Which lines below contain the word "nomer"? Copy each of them.

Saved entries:
# # #

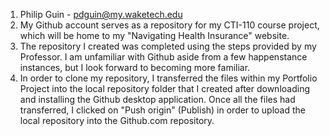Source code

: 1. Philip Guin - pdguin@my.waketech.edu
2. My Github account serves as a repository for my CTI-110 course project, which will be home to my "Navigating Health Insurance" website.
3. The repository I created was completed using the steps provided by my Professor.  I am unfamiliar with Github aside from a few happenstance instances, but I look forward to becoming more familiar.
4. In order to clone my repository, I transferred the files within my Portfolio Project into the local repository folder that I created after downloading and installing the Github desktop application.  Once all the files had transferred, I clicked on "Push origin" (Publish) in order to upload the local repository into the Github.com repository.
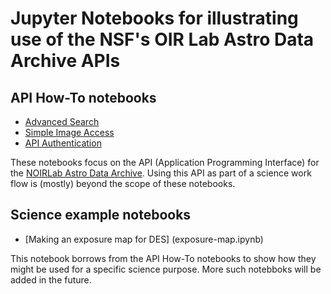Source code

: # Jupyter Notebooks for illustrating use of the NSF's OIR Lab Astro Data Archive APIs

## API How-To notebooks

- [Advanced Search ](advanced-search.ipynb)
- [Simple Image Access](sia.ipynb)
- [API Authentication](api-authentication.ipynb)

These notebooks focus on the API (Application Programming Interface)
for the [NOIRLab Astro Data Archive](https://astroarchive.noao.edu/api/docs/).
Using this API as part of a science work
flow is (mostly) beyond the scope of these notebooks. 

## Science example notebooks

- [Making an exposure map for DES] (exposure-map.ipynb)

This notebook borrows from the API How-To notebooks to show how they might be used for a specific science purpose.  More such notebboks will be added in the future.
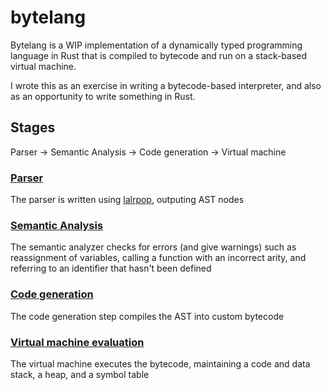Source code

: # bytelang

Bytelang is a WIP implementation of a dynamically typed programming language in Rust that is compiled to bytecode and run on a stack-based virtual machine.

I wrote this as an exercise in writing a bytecode-based interpreter, and also as an opportunity to write something in Rust.

## Stages

Parser -> Semantic Analysis -> Code generation -> Virtual machine

### [Parser](./src/parser.lalrpop)

The parser is written using [lalrpop](https://github.com/lalrpop/lalrpop), outputing AST nodes

### [Semantic Analysis](./src/semantic_analysis.rs)

The semantic analyzer checks for errors (and give warnings) such as reassignment of variables, calling a function with an incorrect arity, and referring to an identifier that hasn't been defined

### [Code generation](./src/codegen.rs)

The code generation step compiles the AST into custom bytecode

### [Virtual machine evaluation](./src/vm.rs)

The virtual machine executes the bytecode, maintaining a code and data stack, a heap, and a symbol table

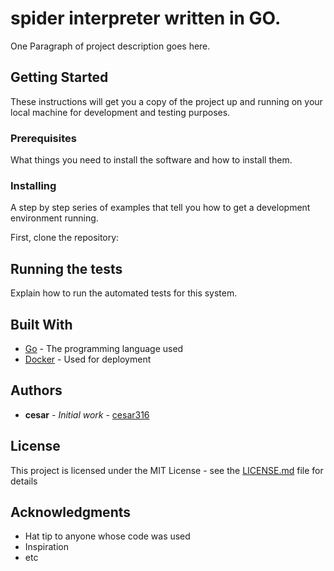 # spider interpreter written in GO.

One Paragraph of project description goes here.

## Getting Started

These instructions will get you a copy of the project up and running on your local machine for development and testing purposes.

### Prerequisites

What things you need to install the software and how to install them.

### Installing

A step by step series of examples that tell you how to get a development environment running.

First, clone the repository:


## Running the tests

Explain how to run the automated tests for this system.

## Built With

* [Go](https://golang.org/) - The programming language used
* [Docker](https://www.docker.com/) - Used for deployment

## Authors

* **cesar** - *Initial work* - [cesar316](https://github.com/CesarAgusto316)

## License

This project is licensed under the MIT License - see the [LICENSE.md](LICENSE.md) file for details

## Acknowledgments

* Hat tip to anyone whose code was used
* Inspiration
* etc
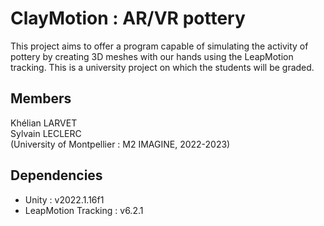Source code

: # ClayMotion : AR/VR pottery
This project aims to offer a program capable of simulating the activity of pottery by creating 3D meshes with our hands using the LeapMotion tracking.
This is a university project on which the students will be graded.

## Members  
Khélian LARVET  
Sylvain LECLERC  
(University of Montpellier : M2 IMAGINE, 2022-2023)

## Dependencies
- Unity : v2022.1.16f1  
- LeapMotion Tracking : v6.2.1  
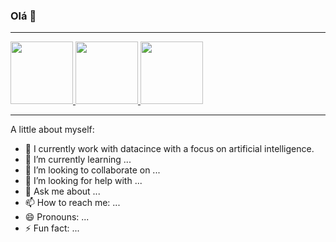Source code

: ### Olá 👋



  <hr>
  <a href="https://github.com/WendelNovaes">
    <img height="100em" src="https://github-readme-stats-eight-theta.vercel.app/api?username=WendelNovaes&show_icons=true&theme=bear&include_all_commits=true&count_private=true"/>
    <img height="100em" src="https://github-readme-stats-eight-theta.vercel.app/api/top-langs/?username=WendelNovaes&layout=compact&langs_count=8&theme=bear"/>
    <img height="100em" src="https://github-readme-streak-stats.herokuapp.com/?user=WendelNovaes&theme=bear"/>
  </a>

  <hr>


A little about myself:

- 🔭 I currently work with datacince with a focus on artificial intelligence.
- 🌱 I’m currently learning ...
- 👯 I’m looking to collaborate on ...
- 🤔 I’m looking for help with ...
- 💬 Ask me about ...
- 📫 How to reach me: ...
- 😄 Pronouns: ...
- ⚡ Fun fact: ...


#

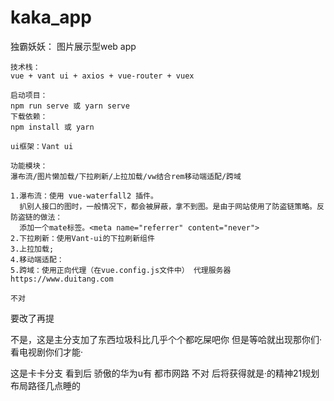 # kaka_app
独霸妖妖：
    图片展示型web app
    
    技术栈：
    vue + vant ui + axios + vue-router + vuex
     
    启动项目：
    npm run serve 或 yarn serve 
    下载依赖：
    npm install 或 yarn 
    
    ui框架：Vant ui
    
    功能模块：
    瀑布流/图片懒加载/下拉刷新/上拉加载/vw结合rem移动端适配/跨域

    1.瀑布流：使用 vue-waterfall2 插件。
      扒别人接口的图时，一般情况下，都会被屏蔽，拿不到图。是由于网站使用了防盗链策略。反防盗链的做法：
      添加一个mate标签。<meta name="referrer" content="never">
    2.下拉刷新：使用Vant-ui的下拉刷新组件
    3.上拉加载;
    4.移动端适配：
    5.跨域：使用正向代理（在vue.config.js文件中） 代理服务器https://www.duitang.com 

    不对
要改了再提

不是，这是主分支加了东西垃圾科比几乎个个都吃屎吧你
但是等哈就出现那你们·
看电视剧你们才能·

这是卡卡分支
看到后
骄傲的华为u有
都市网路
不对
后将获得就是·的精神21规划布局路径几点睡的

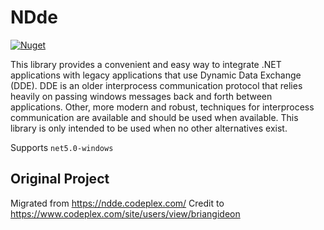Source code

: # NDde

[![Nuget](https://img.shields.io/nuget/v/Specshell.NDde?logo=nuget)](https://www.nuget.org/packages/Specshell.NDde)

This library provides a convenient and easy way to integrate .NET applications with legacy applications that use Dynamic Data Exchange (DDE). DDE is an older interprocess communication protocol that relies heavily on passing windows messages back and forth between applications. Other, more modern and robust, techniques for interprocess communication are available and should be used when available. This library is only intended to be used when no other alternatives exist.

Supports `net5.0-windows` 

## Original Project 
Migrated from https://ndde.codeplex.com/ Credit to https://www.codeplex.com/site/users/view/briangideon
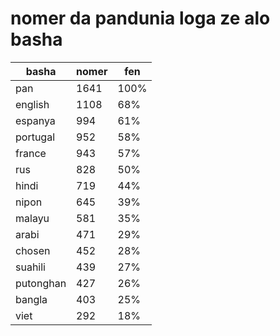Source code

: # nomer da pandunia loga ze alo basha

| basha | nomer | fen |
|-------|-------|-----|
| pan | 1641 | 100% |
| english | 1108 | 68% |
| espanya | 994 | 61% |
| portugal | 952 | 58% |
| france | 943 | 57% |
| rus | 828 | 50% |
| hindi | 719 | 44% |
| nipon | 645 | 39% |
| malayu | 581 | 35% |
| arabi | 471 | 29% |
| chosen | 452 | 28% |
| suahili | 439 | 27% |
| putonghan | 427 | 26% |
| bangla | 403 | 25% |
| viet | 292 | 18% |
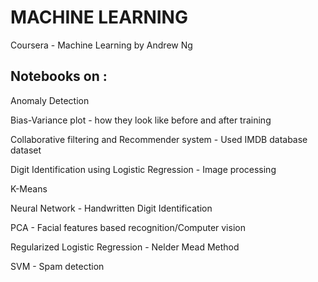 # MACHINE LEARNING 
Coursera - Machine Learning by Andrew Ng

## Notebooks on : 

Anomaly Detection

Bias-Variance plot - how they look like before and after training

Collaborative filtering and Recommender system -  Used IMDB database dataset

Digit Identification using Logistic Regression - Image processing

K-Means

Neural Network - Handwritten Digit Identification

PCA - Facial features based recognition/Computer vision

Regularized Logistic Regression - Nelder Mead Method

SVM - Spam detection

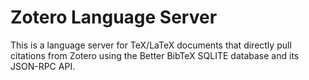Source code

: # Zotero Language Server

This is a language server for TeX/LaTeX documents that directly pull citations from
Zotero using the Better BibTeX SQLITE database and its JSON-RPC API.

# # #

▸ **RESPONSE TO THE TASK**
: # nomer da pandunia loga ze alo basha
| basha | nomer | fen |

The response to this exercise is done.